» **Exercise**
Report each line from the data below that holds the word "names".

[Opening Data for review section]

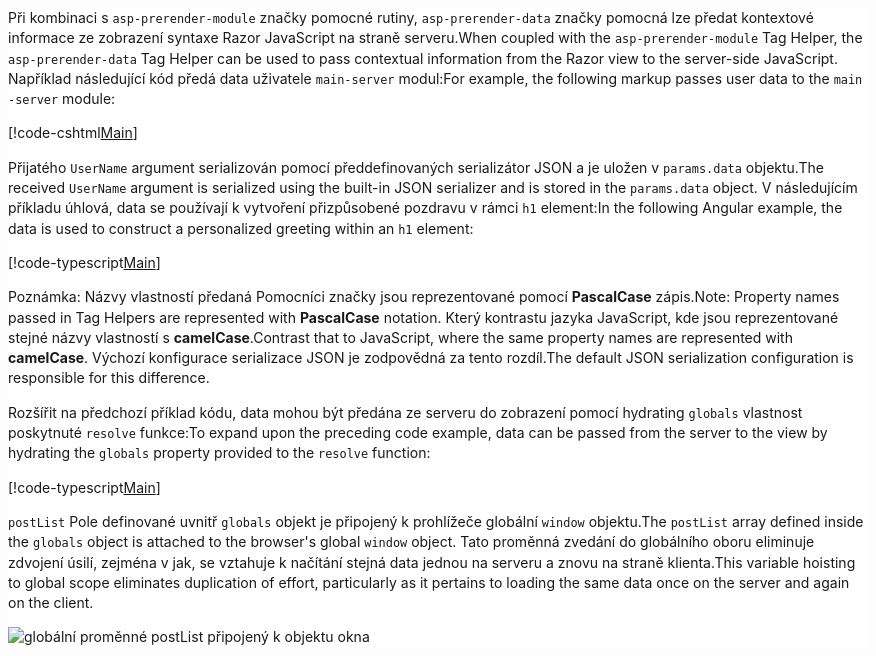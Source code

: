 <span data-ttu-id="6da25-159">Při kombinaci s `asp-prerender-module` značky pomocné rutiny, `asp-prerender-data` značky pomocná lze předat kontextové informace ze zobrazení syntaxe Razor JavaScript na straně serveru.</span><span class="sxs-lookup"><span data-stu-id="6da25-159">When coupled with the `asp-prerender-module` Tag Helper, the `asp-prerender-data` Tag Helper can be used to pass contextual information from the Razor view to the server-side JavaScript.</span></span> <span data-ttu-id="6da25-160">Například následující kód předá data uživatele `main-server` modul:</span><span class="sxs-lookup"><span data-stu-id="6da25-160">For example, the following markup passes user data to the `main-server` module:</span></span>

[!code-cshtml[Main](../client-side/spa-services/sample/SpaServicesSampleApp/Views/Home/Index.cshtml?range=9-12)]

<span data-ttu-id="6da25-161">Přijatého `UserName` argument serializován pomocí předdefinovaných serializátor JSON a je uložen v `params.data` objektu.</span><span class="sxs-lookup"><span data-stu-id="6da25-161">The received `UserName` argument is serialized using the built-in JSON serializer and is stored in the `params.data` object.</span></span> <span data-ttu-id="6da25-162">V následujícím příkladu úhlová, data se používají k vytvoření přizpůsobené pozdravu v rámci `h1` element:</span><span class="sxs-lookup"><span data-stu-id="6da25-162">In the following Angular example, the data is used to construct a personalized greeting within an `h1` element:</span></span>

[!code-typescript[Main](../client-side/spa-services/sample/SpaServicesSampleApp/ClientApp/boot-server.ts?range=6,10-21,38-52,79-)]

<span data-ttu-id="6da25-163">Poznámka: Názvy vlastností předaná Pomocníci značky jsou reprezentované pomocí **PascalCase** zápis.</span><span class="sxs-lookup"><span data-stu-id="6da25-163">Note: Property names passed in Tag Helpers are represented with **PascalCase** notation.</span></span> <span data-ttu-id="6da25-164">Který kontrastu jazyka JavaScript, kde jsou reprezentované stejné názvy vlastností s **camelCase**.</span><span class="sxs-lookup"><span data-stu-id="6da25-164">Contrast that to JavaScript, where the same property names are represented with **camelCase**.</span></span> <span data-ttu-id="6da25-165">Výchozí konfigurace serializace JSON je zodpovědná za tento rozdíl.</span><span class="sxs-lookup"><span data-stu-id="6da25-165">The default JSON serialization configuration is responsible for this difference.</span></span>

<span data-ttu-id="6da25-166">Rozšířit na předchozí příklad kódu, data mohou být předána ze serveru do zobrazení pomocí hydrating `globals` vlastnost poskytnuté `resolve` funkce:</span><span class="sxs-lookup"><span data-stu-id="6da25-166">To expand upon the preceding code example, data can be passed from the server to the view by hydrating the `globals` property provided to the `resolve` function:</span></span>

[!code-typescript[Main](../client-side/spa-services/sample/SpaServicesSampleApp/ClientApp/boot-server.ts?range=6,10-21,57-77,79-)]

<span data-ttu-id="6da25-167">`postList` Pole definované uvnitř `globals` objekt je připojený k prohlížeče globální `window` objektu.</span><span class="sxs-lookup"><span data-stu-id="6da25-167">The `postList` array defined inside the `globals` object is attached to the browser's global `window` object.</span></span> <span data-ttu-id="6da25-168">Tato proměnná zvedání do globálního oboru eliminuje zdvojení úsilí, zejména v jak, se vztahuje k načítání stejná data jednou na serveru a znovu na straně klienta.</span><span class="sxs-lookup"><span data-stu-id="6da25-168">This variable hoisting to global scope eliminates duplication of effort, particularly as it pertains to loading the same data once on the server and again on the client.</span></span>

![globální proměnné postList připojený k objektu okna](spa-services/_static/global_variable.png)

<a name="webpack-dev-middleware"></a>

[Closing Data for review section]
[Opening Data for review section]

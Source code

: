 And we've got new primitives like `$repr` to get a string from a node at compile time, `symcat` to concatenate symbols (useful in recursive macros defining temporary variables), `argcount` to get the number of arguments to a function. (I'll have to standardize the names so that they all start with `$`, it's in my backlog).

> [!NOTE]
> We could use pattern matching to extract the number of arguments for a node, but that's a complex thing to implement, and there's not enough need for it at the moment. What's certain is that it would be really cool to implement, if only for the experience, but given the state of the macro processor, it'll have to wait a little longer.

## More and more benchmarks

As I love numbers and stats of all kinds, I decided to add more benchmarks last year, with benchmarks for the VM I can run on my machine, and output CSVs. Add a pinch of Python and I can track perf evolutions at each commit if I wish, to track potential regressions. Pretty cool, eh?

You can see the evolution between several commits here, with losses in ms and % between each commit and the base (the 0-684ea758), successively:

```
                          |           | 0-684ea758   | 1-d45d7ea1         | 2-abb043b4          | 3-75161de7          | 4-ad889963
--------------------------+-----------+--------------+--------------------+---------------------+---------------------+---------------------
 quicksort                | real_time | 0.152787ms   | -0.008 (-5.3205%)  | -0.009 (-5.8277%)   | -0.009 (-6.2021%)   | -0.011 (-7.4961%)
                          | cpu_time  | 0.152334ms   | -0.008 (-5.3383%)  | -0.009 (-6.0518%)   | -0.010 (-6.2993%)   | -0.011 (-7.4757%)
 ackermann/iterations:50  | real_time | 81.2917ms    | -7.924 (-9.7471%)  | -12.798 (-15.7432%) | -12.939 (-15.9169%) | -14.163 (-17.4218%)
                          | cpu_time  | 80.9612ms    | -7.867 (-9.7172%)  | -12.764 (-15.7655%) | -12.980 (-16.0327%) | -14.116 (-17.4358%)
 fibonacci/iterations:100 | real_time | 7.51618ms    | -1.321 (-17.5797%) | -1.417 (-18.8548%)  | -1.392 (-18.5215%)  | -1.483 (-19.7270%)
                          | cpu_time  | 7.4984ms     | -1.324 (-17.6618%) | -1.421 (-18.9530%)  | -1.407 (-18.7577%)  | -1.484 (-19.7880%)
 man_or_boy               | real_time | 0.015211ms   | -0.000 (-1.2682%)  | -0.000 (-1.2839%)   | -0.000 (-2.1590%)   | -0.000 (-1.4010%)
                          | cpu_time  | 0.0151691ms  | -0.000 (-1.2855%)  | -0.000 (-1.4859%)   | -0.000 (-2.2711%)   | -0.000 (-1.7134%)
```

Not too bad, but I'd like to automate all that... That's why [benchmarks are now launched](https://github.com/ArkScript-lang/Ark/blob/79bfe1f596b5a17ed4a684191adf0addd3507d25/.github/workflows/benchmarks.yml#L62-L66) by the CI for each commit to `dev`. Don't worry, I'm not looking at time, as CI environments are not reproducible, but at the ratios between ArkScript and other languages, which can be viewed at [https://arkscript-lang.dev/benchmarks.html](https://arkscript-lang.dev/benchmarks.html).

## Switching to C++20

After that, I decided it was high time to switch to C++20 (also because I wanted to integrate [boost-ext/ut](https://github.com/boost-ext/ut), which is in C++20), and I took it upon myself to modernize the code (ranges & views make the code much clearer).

[Closing Data for review section]

» **Solution to the problem**
<span data-ttu-id="6da25-163">Poznámka: Názvy vlastností předaná Pomocníci značky jsou reprezentované pomocí **PascalCase** zápis.</span><span class="sxs-lookup"><span data-stu-id="6da25-163">Note: Property names passed in Tag Helpers are represented with **PascalCase** notation.</span></span> <span data-ttu-id="6da25-164">Který kontrastu jazyka JavaScript, kde jsou reprezentované stejné názvy vlastností s **camelCase**.</span><span class="sxs-lookup"><span data-stu-id="6da25-164">Contrast that to JavaScript, where the same property names are represented with **camelCase**.</span></span> <span data-ttu-id="6da25-165">Výchozí konfigurace serializace JSON je zodpovědná za tento rozdíl.</span><span class="sxs-lookup"><span data-stu-id="6da25-165">The default JSON serialization configuration is responsible for this difference.</span></span>
: And we've got new primitives like `$repr` to get a string from a node at compile time, `symcat` to concatenate symbols (useful in recursive macros defining temporary variables), `argcount` to get the number of arguments to a function. (I'll have to standardize the names so that they all start with `$`, it's in my backlog).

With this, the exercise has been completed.